Вы работаете, вот это хорошо! Напрасно Вы беспокоитесь заранее! Двигайте смело Вашу книгу вперед, не задумываясь, есть ли в ней действие, понравится ли она, не доведет ли она Вас до Сент-Пелажи! [108]Я заметил такую вещь: больше всего волнений стоили мне те мои романы, которые разошлись лучше других. Думаю, что мы должны полагаться каждый на свой талант и шагать вперед напрямик. Теперь совершенно ясно, что, если ты не умеешь дрожать от страха, художник из тебя не получится. Все это я пишу для того, чтобы сказать Вам, что мы рассчитываем на Вас и что Вы дадите нам боевую книгу.
Слава богу, мы с женой уже встали с постели и даже держимся довольно крепко на ногах. Вы и представить себе не можете, в каком я уединении, — просто замуровал себя. Порою я по три дня не выхожу из комнаты, — это очень узкая комната, где я работаю за детским столиком. Правда, в моем кабинете есть балкон, выходящий на море, оттуда чудесный вид, в глубине Марсель, а напротив, в заливе, — острова. Пока аппетит у меня отменный, и это мой большой недостаток. Здесь есть изумительные вещи, в Париже неизвестные, я не пробовал их уже много лет: фрукты и блюда с особой приправой, и прежде всего мидии, которые я просто пожираю, млея от наслаждения. Добавьте к этому, что пейзаж полон для меня воспоминаний, что солнце и небо — мои старые друзья, что некоторые запахи трав напоминают мне былые радости, и Вы поймете, что мое плотское «я» необыкновенно счастливо.
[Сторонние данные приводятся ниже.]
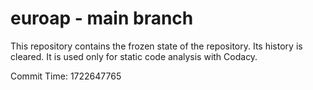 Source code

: # euroap - main branch

This repository contains the frozen state of the repository.
Its history is cleared. It is used only for static code
analysis with Codacy.

Commit Time: 1722647765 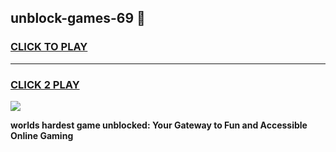 
## unblock-games-69 👋
<h3>
<a href="https://premium.freeplayer.one?title=unblock-games-69&ref=14F">CLICK TO PLAY</a></h3>
<hr>

<h3>
<a href="https://premium.freeplayer.one?title=unblock-games-69&ref=14F">CLICK 2 PLAY</a>
  
</h3>

<a href="https://premium.freeplayer.one?title=unblock-games-69&ref=12F/"><img src="https://clearcache.store/games.png"></a>


**worlds hardest game unblocked: Your Gateway to Fun and Accessible Online Gaming**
Романист во мне сейчас счастлив не меньше: я говорю «сейчас», потому что, как и у Вас, у меня тоже бывают дни ужасных сомнений. Я только что окончил первую часть моего романа, в котором будет пять частей. Это чуть-чуть глуповато, чуть-чуть простовато, но я думаю, что проглотят это не без приятности. Мне хочется удивить читателей «Западни» благодушной книгой. Я в восторге, что написал миленькую, бесхитростную страничку, которой на вид лет шестнадцать. Тем не менее я не могу поручиться, что меня вдруг не занесет на вещи не слишком пристойные. Но это лишь в виде исключения. Я приглашаю читателей на семейный праздник, где они встретят людей с добрыми сердцами. Наконец, первая часть завершится видом Парижа с птичьего полета, сначала утопающего в тумане, потом мало-помалу возникающего из дымки под лучами бледного весеннего солнца; и, по-моему, это пока одна из лучших, написанных мною страниц. Вот почему я доволен, и, как видите, изъясняюсь в лирическом тоне.
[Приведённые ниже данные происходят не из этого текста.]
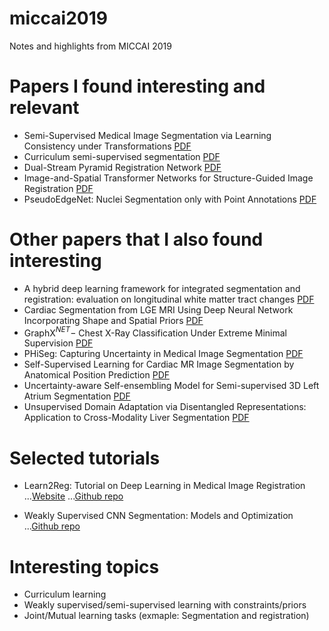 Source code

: # miccai2019
Notes and highlights from MICCAI 2019

# Papers I found interesting and relevant

* Semi-Supervised Medical Image Segmentation via Learning Consistency under Transformations [PDF](https://arxiv.org/pdf/1911.01218.pdf)
* Curriculum semi-supervised segmentation [PDF](https://arxiv.org/pdf/1904.05236.pdf)
* Dual-Stream Pyramid Registration Network [PDF](https://arxiv.org/pdf/1909.11966.pdf)
* Image-and-Spatial Transformer Networks for Structure-Guided Image Registration [PDF](https://arxiv.org/pdf/1907.09200.pdf)
* PseudoEdgeNet: Nuclei Segmentation only with Point Annotations [PDF](https://arxiv.org/pdf/1906.02924.pdf)

# Other papers that I also found interesting

* A hybrid deep learning framework for integrated segmentation and registration: evaluation on longitudinal white matter tract changes [PDF](https://arxiv.org/pdf/1908.10221.pdf)
* Cardiac Segmentation from LGE MRI Using Deep Neural Network Incorporating Shape and Spatial Priors [PDF](https://arxiv.org/pdf/1906.07347.pdf)
* GraphX$^{NET}-$ Chest X-Ray Classification Under Extreme Minimal Supervision [PDF](https://arxiv.org/pdf/1907.10085.pdf)
* PHiSeg: Capturing Uncertainty in Medical Image Segmentation [PDF](https://arxiv.org/pdf/1906.04045.pdf)
* Self-Supervised Learning for Cardiac MR Image Segmentation by Anatomical Position Prediction [PDF](https://arxiv.org/pdf/1907.02757.pdf)
* Uncertainty-aware Self-ensembling Model for Semi-supervised 3D Left Atrium Segmentation [PDF](https://arxiv.org/pdf/1907.07034.pdf)
* Unsupervised Domain Adaptation via Disentangled Representations: Application to Cross-Modality Liver Segmentation [PDF](https://arxiv.org/pdf/1907.13590.pdf)

# Selected tutorials

* Learn2Reg: Tutorial on Deep Learning in Medical Image Registration 
...[Website](https://learn2reg.github.io/)
...[Github repo](https://github.com/learn2reg/tutorials2019)

* Weakly Supervised CNN Segmentation: Models and Optimization
...[Github repo](https://github.com/LIVIAETS/miccai_weakly_supervised_tutorial)

# Interesting topics

* Curriculum learning
* Weakly supervised/semi-supervised learning with constraints/priors
* Joint/Mutual learning tasks (exmaple: Segmentation and registration)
Вы толкуете мне о театре. Бог ты мой! Это было бы весьма приятно и даже весьма полезно. Но у меня на это здесь совсем нет времени. Я займусь им зимой, если быстро закончу свой роман. Кроме того, театр по-прежнему нагоняет на меня страх. Я понимаю, как необходимо мне зацепиться за театр, притулиться к нему, но я, право, не знаю, как и откуда его штурмовать. Дальше видно будет.
И не надейтесь, что получите от меня, из моего логова, какие-нибудь новости. Я никак не могу избавиться от монолога. Никого не вижу. Алексис еще здесь не показывался. Кругом только ужасные местные жители; правда, я, к своему несчастью, понимаю их тарабарщину, но тщательно избегаю всякого общения с ними. И мне приходится с волнением ждать парижских газет, а потом каждый день не без досады убеждаться, что читать в них совершенно нечего.
Я хотел бы вернуться в Париж, по крайней мере, с тремя готовыми частями моего романа, а так как я занят и другими очень тяжкими заботами, то, вероятно, задержусь здесь до конца октября. К счастью, я отделался от «Бьен пюблик», опубликовав отрывки своих статей, предназначенных для России.
Вот и все, дорогой друг. Главное, я хотел сказать Вам, что мы чувствуем себя хорошо, что я работаю и что Вы святой человек, если тоже трудитесь. Подгоните Сеара, пусть как следует возьмется за дело. Если увидите Мопассана, пожмите ему руку и передайте, что я ничего не получаю от Флобера и тем не менее собираюсь ему написать.
Жму руки всем, всем.
Моя жена рада, что Вы поминаете ее добром, и шлет Вам сердечный привет.
Искренне Ваш.
Дурацкое место для моей безделки. Нужно было уехать в глубь страны.